Setting High Standards
The CIA will need all the help it can get to attract
the right kind of young men and women. Admission standards must be
demanding. For example, the British Indian Civil Service required
successful applicants to have first-degree (and occasionally second-degree)
university awards in the hardest subjects. It did not like, for example, to
take honors students from Middle Eastern language programs because it did
not consider a first in Arabic to be as reliably rigorous as a first in
Ancient Greek. Anyone who conquered the classics was assumed to be capable
of mastering Persian, the administrative language of both the Indian moguls
and the British. English pedantry aside, this type of elitism—at all
times mixed with an American appreciation for practical experience and an
un-American appreciation for youthful lives spent
abroad—couldn’t hurt the CIA. But it won’t save it. Only
destroying the bureaucracy and operational ethics of “inside”

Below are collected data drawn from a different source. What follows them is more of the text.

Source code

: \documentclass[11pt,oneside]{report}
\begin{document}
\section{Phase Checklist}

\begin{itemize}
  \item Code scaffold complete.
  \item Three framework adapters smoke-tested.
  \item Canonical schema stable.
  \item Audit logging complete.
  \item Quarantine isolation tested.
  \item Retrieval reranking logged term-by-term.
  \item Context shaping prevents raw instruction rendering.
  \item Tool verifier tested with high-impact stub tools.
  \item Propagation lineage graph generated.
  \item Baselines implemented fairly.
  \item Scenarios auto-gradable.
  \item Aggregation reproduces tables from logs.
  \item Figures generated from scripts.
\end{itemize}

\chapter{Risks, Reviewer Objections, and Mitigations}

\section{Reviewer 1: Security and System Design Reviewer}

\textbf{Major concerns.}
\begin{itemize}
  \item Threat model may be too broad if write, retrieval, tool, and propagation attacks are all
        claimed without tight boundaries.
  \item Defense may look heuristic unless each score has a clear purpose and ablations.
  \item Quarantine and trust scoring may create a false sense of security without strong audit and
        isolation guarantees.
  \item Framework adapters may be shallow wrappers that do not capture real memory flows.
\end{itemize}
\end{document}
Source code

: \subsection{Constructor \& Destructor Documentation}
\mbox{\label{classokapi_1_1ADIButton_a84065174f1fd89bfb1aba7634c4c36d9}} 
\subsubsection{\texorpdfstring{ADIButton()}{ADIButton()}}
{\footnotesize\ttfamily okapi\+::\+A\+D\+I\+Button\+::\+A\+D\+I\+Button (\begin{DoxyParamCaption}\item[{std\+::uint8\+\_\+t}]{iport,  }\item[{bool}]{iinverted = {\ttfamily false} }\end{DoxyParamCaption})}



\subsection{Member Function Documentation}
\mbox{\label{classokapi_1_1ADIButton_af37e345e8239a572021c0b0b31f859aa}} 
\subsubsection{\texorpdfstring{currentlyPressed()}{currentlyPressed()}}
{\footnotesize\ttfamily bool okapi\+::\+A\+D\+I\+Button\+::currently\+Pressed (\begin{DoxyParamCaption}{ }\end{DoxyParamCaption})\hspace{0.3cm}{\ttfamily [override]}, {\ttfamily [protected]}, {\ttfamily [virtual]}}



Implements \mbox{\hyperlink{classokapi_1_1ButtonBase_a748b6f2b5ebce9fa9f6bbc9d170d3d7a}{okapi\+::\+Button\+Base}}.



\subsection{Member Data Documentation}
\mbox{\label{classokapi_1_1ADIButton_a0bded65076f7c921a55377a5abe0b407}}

case officers can salvage the place. But higher admissions standards would
go a long way to building a meaningful esprit de corps in the all-critical
early years of a case officer’s life.
Setting high standards for everyone is key. The
CIA’s mission is to penetrate radical Islamic groups. The White House
and Congress ought to set demanding objectives and then hold case officers,
particularly senior case officers, to them. There is a wide variety of
Islamic fundamentalist orga-nizations. Some are more aggressively
ecumenical than others. Some are dangerous. Some aren’t. Many, if not
most, may offer some valuable information in the United States’
battle against holy warrior Islam. Give the CIA’s counterterrorism
units a sliding time scale for penetrating these organizations (not much
time would be required to get inside the Pakistani-headquartered Tablighat;
years might be required to secrete someone into the Al Qaeda–allied,
Europe-based Groupe Salafiste pour la Prédication et le Combat).
Regularly review the agency’s work and start firing case officers who
fail to advance the mission. Good case officers may occasionally get
unfairly punished, but the odds are excellent that worthless operatives
will be removed from service in much greater numbers. If we are in a war,
we should have wartime standards for achievement. From 1941 to 1944, the
U.S. Army demoted and spit out an enormous number of incompetent officers.
From September 11, 2001, to today, how many CIA operatives have been fired
for failure to penetrate radical Islamic organizations? The odds are that
the answer is zero.
|
The Cold War gave our secret bureaucrats a sustaining myth for 40 years.
For a decade, they lived without a replacement. The war on terror has now given
them another, and rest assured they will run with it.
|
What must be avoided at all costs is President
Bush’s planned 50 percent increase in the size of the Clandestine
Service. According to active-duty case officers, operational slots within
official facilities overseas are being increased substantially, and defunct
Cold War–era bases are being reopened without regard to whether those
offices can contribute serious foreign-intelligence reporting or facilitate
the reception of high-value “walk-ins.” Few good
recommendations came out of the 9/11 Commission, and hiring more case
officers was one of the worst. And the Robb-Silberman report goes even
further in recommending the “bigger is better” ethic for U.S.
espionage. If one reviews the CIA’s operational messes over the past
40 years, the Casey years would probably win as the period of the most
damning espionage failures.
Casey didn’t directly have anything to do with the awful performance
of U.S. intelligence, particularly counterintelligence, during his tenure.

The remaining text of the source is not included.